Here if anyone cries foul, it tends to be the left, who spy intransigence on the issue in the right-wing press. But a recent report, published by the usually dependable meteorologists at the Met Office, should remind leftist activists that they can be their own worst enemy too.
The forecast, named “UK’s Shared Socioeconomic Pathways”, was written by the Met Office, the Universities of Edinburgh and Exeter and the consultancy Cambridge Economics. It presents five allegedly “plausible” scenarios for the trajectory of the UK’s twenty-first century. For each, it sets out the “challenges” they represent to climate action.
Only in the first scenario, titled “Sustainability”, are we treated to a positive outcome for the climate. In the process, we discover that the necessary condition for reversing climate change is a hard-left utopia, which will sound distinctly dystopian to the rest of us.
The initial steps are relatively innocuous as the revolution builds up pace. In the run up to 2040, society “becomes more egalitarian”. In the years after, however, a “positive collaboration environment” begins to “dominate economic and societal development.”

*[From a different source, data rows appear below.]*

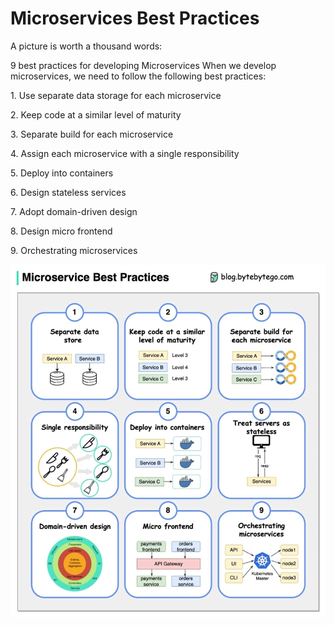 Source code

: # Microservices Best Practices

A picture is worth a thousand words: 

9 best practices for developing Microservices When we develop microservices, we need to follow the following best practices:

1.⁠ ⁠Use separate data storage for each microservice

2.⁠ ⁠Keep code at a similar level of maturity

3.⁠ ⁠Separate build for each microservice

4.⁠ ⁠Assign each microservice with a single responsibility

5.⁠ ⁠Deploy into containers

6.⁠ ⁠Design stateless services

7.⁠ ⁠Adopt domain-driven design

8.⁠ ⁠Design micro frontend

9.⁠ ⁠Orchestrating microservices

![best practices](./best.jpeg) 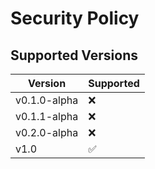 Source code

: # Security Policy

## Supported Versions

| Version | Supported          |
| ------- | ------------------ |
| v0.1.0-alpha   | :x: |
| v0.1.1-alpha   | :x: |
| v0.2.0-alpha   | :x: |
| v1.0   | :white_check_mark: |
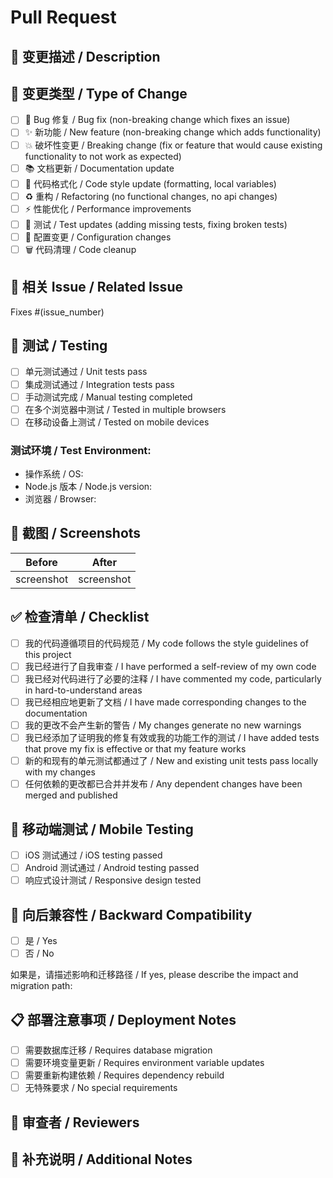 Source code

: # Pull Request

## 📝 变更描述 / Description
<!-- 简洁明了地描述这个 PR 的变更内容 / Describe your changes in detail -->

## 🎯 变更类型 / Type of Change
<!-- 请勾选适用的选项 / Please check the relevant option -->

- [ ] 🐛 Bug 修复 / Bug fix (non-breaking change which fixes an issue)
- [ ] ✨ 新功能 / New feature (non-breaking change which adds functionality)
- [ ] 💥 破坏性变更 / Breaking change (fix or feature that would cause existing functionality to not work as expected)
- [ ] 📚 文档更新 / Documentation update
- [ ] 🎨 代码格式化 / Code style update (formatting, local variables)
- [ ] ♻️ 重构 / Refactoring (no functional changes, no api changes)
- [ ] ⚡ 性能优化 / Performance improvements
- [ ] 🧪 测试 / Test updates (adding missing tests, fixing broken tests)
- [ ] 🔧 配置变更 / Configuration changes
- [ ] 🗑️ 代码清理 / Code cleanup

## 🔗 相关 Issue / Related Issue
<!-- 如果此 PR 解决了某个 issue，请在此处链接 / If this PR fixes an issue, please link it here -->
Fixes #(issue_number)

## 🧪 测试 / Testing
<!-- 请描述您如何测试的变更 / Please describe the tests that you ran to verify your changes -->

- [ ] 单元测试通过 / Unit tests pass
- [ ] 集成测试通过 / Integration tests pass
- [ ] 手动测试完成 / Manual testing completed
- [ ] 在多个浏览器中测试 / Tested in multiple browsers
- [ ] 在移动设备上测试 / Tested on mobile devices

### 测试环境 / Test Environment:
- 操作系统 / OS: 
- Node.js 版本 / Node.js version: 
- 浏览器 / Browser: 

## 📸 截图 / Screenshots
<!-- 如果适用，请添加截图来说明您的变更 / If applicable, add screenshots to help explain your changes -->

| Before | After |
|--------|-------|
| screenshot | screenshot |

## ✅ 检查清单 / Checklist
<!-- 请勾选完成的项目 / Please check off completed items -->

- [ ] 我的代码遵循项目的代码规范 / My code follows the style guidelines of this project
- [ ] 我已经进行了自我审查 / I have performed a self-review of my own code
- [ ] 我已经对代码进行了必要的注释 / I have commented my code, particularly in hard-to-understand areas
- [ ] 我已经相应地更新了文档 / I have made corresponding changes to the documentation
- [ ] 我的更改不会产生新的警告 / My changes generate no new warnings
- [ ] 我已经添加了证明我的修复有效或我的功能工作的测试 / I have added tests that prove my fix is effective or that my feature works
- [ ] 新的和现有的单元测试都通过了 / New and existing unit tests pass locally with my changes
- [ ] 任何依赖的更改都已合并并发布 / Any dependent changes have been merged and published

## 📱 移动端测试 / Mobile Testing
<!-- 仅当变更影响移动端时填写 / Only fill if changes affect mobile app -->

- [ ] iOS 测试通过 / iOS testing passed
- [ ] Android 测试通过 / Android testing passed
- [ ] 响应式设计测试 / Responsive design tested

## 🔄 向后兼容性 / Backward Compatibility
<!-- 这个变更是否破坏了向后兼容性？ / Does this change break backward compatibility? -->

- [ ] 是 / Yes
- [ ] 否 / No

如果是，请描述影响和迁移路径 / If yes, please describe the impact and migration path:

## 📋 部署注意事项 / Deployment Notes
<!-- 部署此更改时是否需要特殊考虑？ / Are there any special considerations when deploying this change? -->

- [ ] 需要数据库迁移 / Requires database migration
- [ ] 需要环境变量更新 / Requires environment variable updates  
- [ ] 需要重新构建依赖 / Requires dependency rebuild
- [ ] 无特殊要求 / No special requirements

## 👥 审查者 / Reviewers
<!-- @mention 希望审查此 PR 的人员 / @mention people you want to review this PR -->

## 📝 补充说明 / Additional Notes
<!-- 任何其他相关信息 / Any other relevant information -->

Following this somewhat sinister, Soviet-style jargon, the authors hit their stride. Soon, “privately held vehicles no longer exist.” Property, after all, is theft. “Poverty is eliminated”, though it is unclear what measures, beyond wishful thinking, achieve this. The piece de resistance, however, is a perfect pastiche of remoaner piety. Between 2070 and 2100, the UK, triumphantly, “re-enters a progressive and expanded EU.”
With this utopia dispatched, the four remaining scenarios set out ways in which anything but Marxism damns the nation. In each, the combined powers of the populist right, evil business and incalcitrant individuals set us on a path to destruction.

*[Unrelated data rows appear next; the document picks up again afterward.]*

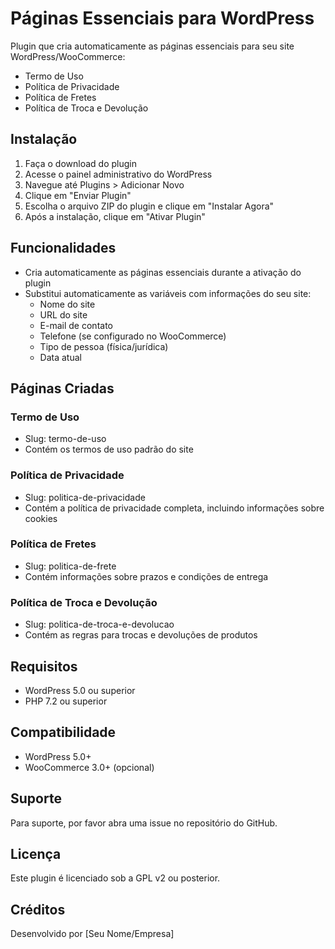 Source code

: # Páginas Essenciais para WordPress

Plugin que cria automaticamente as páginas essenciais para seu site WordPress/WooCommerce:

- Termo de Uso
- Política de Privacidade
- Política de Fretes
- Política de Troca e Devolução

## Instalação

1. Faça o download do plugin
2. Acesse o painel administrativo do WordPress
3. Navegue até Plugins > Adicionar Novo
4. Clique em "Enviar Plugin"
5. Escolha o arquivo ZIP do plugin e clique em "Instalar Agora"
6. Após a instalação, clique em "Ativar Plugin"

## Funcionalidades

- Cria automaticamente as páginas essenciais durante a ativação do plugin
- Substitui automaticamente as variáveis com informações do seu site:
  - Nome do site
  - URL do site
  - E-mail de contato
  - Telefone (se configurado no WooCommerce)
  - Tipo de pessoa (física/jurídica)
  - Data atual

## Páginas Criadas

### Termo de Uso
- Slug: termo-de-uso
- Contém os termos de uso padrão do site

### Política de Privacidade
- Slug: politica-de-privacidade
- Contém a política de privacidade completa, incluindo informações sobre cookies

### Política de Fretes
- Slug: politica-de-frete
- Contém informações sobre prazos e condições de entrega

### Política de Troca e Devolução
- Slug: politica-de-troca-e-devolucao
- Contém as regras para trocas e devoluções de produtos

## Requisitos

- WordPress 5.0 ou superior
- PHP 7.2 ou superior

## Compatibilidade

- WordPress 5.0+
- WooCommerce 3.0+ (opcional)

## Suporte

Para suporte, por favor abra uma issue no repositório do GitHub.

## Licença

Este plugin é licenciado sob a GPL v2 ou posterior.

## Créditos

Desenvolvido por [Seu Nome/Empresa]  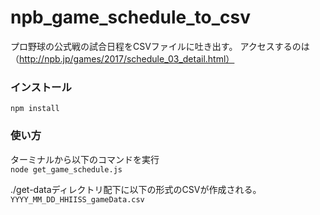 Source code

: # npb_game_schedule_to_csv
プロ野球の公式戦の試合日程をCSVファイルに吐き出す。
アクセスするのは（http://npb.jp/games/2017/schedule_03_detail.html）


### インストール
`npm install `

### 使い方
ターミナルから以下のコマンドを実行  
`node get_game_schedule.js`

./get-dataディレクトリ配下に以下の形式のCSVが作成される。  
`YYYY_MM_DD_HHIISS_gameData.csv` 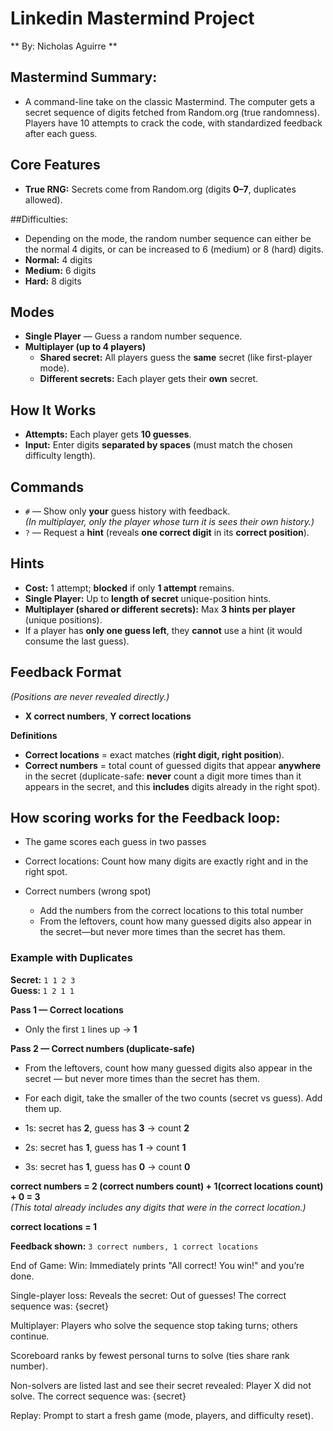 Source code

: # Linkedin Mastermind Project 
** By: Nicholas Aguirre **

## Mastermind Summary:
- A command-line take on the classic Mastermind. The computer gets a secret sequence of digits fetched from Random.org (true randomness). Players have 10 attempts to crack the code, with standardized feedback after each guess.

## Core Features
- **True RNG:** Secrets come from Random.org (digits **0–7**, duplicates allowed).



##Difficulties:
- Depending on the mode, the random number sequence can either be the normal 4 digits, or can be increased to 6 (medium) or 8 (hard) digits. 
- **Normal:** 4 digits  
- **Medium:** 6 digits  
- **Hard:** 8 digits


## Modes
- **Single Player** — Guess a random number sequence.  
- **Multiplayer (up to 4 players)**
  - **Shared secret:** All players guess the **same** secret (like first-player mode).
  - **Different secrets:** Each player gets their **own** secret.



## How It Works
- **Attempts:** Each player gets **10 guesses**.  
- **Input:** Enter digits **separated by spaces** (must match the chosen difficulty length).

## Commands
- `#` — Show only **your** guess history with feedback.  
  *(In multiplayer, only the player whose turn it is sees their own history.)*  
- `?` — Request a **hint** (reveals **one correct digit** in its **correct position**).

## Hints
- **Cost:** 1 attempt; **blocked** if only **1 attempt** remains.  
- **Single Player:** Up to **length of secret** unique-position hints.  
- **Multiplayer (shared or different secrets):** Max **3 hints per player** (unique positions).  
- If a player has **only one guess left**, they **cannot** use a hint (it would consume the last guess).

## Feedback Format
*(Positions are never revealed directly.)*  
- **X correct numbers**, **Y correct locations**

**Definitions**  
- **Correct locations** = exact matches (**right digit, right position**).  
- **Correct numbers** = total count of guessed digits that appear **anywhere** in the secret (duplicate-safe: **never** count a digit more times than it appears in the secret, and this **includes** digits already in the right spot).



## How scoring works for the Feedback loop:
- The game scores each guess in two passes

- Correct locations: Count how many digits are exactly right and in the right spot.

- Correct numbers (wrong spot)
  - Add the numbers from the correct locations to this total number
  - From the leftovers, count how many guessed digits also appear in the secret—but never more times than the secret has them.


### Example with Duplicates
**Secret:** `1 1 2 3`  
**Guess:**  `1 2 1 1`  

**Pass 1 — Correct locations**  
- Only the first `1` lines up → **1**  

**Pass 2 — Correct numbers (duplicate-safe)**  
- From the leftovers, count how many guessed digits also appear in the secret — but never more times than the secret has them.  
- For each digit, take the smaller of the two counts (secret vs guess). Add them up. 

- 1s: secret has **2**, guess has **3** → count **2**  
- 2s: secret has **1**, guess has **1** → count **1**  
- 3s: secret has **1**, guess has **0** → count **0**  

**correct numbers = 2 (correct numbers count) + 1(correct locations count) + 0 = 3**  
*(This total already includes any digits that were in the correct location.)*

**correct locations = 1**  

**Feedback shown:** `3 correct numbers, 1 correct locations`  



End of Game:
Win: Immediately prints "All correct! You win!" and you’re done.

Single-player loss: Reveals the secret:
Out of guesses! The correct sequence was: {secret}

Multiplayer:
Players who solve the sequence stop taking turns; others continue.

Scoreboard ranks by fewest personal turns to solve (ties share rank number).

Non-solvers are listed last and see their secret revealed:
Player X did not solve. The correct sequence was: {secret}

Replay: Prompt to start a fresh game (mode, players, and difficulty reset).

In one, labelled “Regional Rivalry”, a “right-wing England” leads Britain into what sounds awfully like the middle ages. First, by 2050, the NHS has collapsed. Ten years later, government itself has collapsed. Finally, just fifty years from now, “military groups (militias, criminal groups, etc.)” rise to “de facto power”.
In all the scenarios, businesses are a negative force. In one relatively constrained version of our future, the “UK has transitioned predominanty into a gig economy” as early as 2040. In this vision, temporary jobs are common and large businesses hire independent workers for short-term commitments, often on poor employment contracts.

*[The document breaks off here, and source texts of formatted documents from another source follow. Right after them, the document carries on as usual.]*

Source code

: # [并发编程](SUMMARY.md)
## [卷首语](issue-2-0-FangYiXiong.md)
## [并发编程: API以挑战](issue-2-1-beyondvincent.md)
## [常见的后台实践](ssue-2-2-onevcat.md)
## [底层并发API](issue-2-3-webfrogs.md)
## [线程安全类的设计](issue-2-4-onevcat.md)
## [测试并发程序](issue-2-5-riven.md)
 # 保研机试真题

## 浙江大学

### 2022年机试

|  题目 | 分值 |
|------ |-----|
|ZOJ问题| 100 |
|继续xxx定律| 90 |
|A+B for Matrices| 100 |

There is little regard here for whether it might actually be in the business communities’ interests to place all their staff on such perilous contracts. One can only imagine no business leaders were consulted in the process.
Individuals are considered suspect too. In the same scenario, the generation born in the 2010s are said to pursue, “individual lifestyles, leisure-based mindsets and opportunities for individuals to advance in business and technological competition.”
It is clear that we are supposed to frown on these horrid individualists. But all the things that make them such bad communists make them rather good little liberals.
To some of us, engaging in business and technological competition sounds like a good thing to do. For the sake of the climate, it is perhaps even essential.
It is, of course, easy to mock the fever dreams of left-wing academics and civil servants run wild. But there is a serious point to be made here too. The fact that attitudes to climate change are not tied to political proclivities in Britain is perhaps the single most important factor in believing we might be able to address it.
Unless we can decouple climate change from the political left or right, progress will move forward and backward with the political swing-o-meter. In this absurd study, the Met Office attempted to model the threats to action on climate change. In the process, they forgot the polarising piety of the left. One risk the Met Office failed to model was the politicisation of institutions – like the Met Office itself.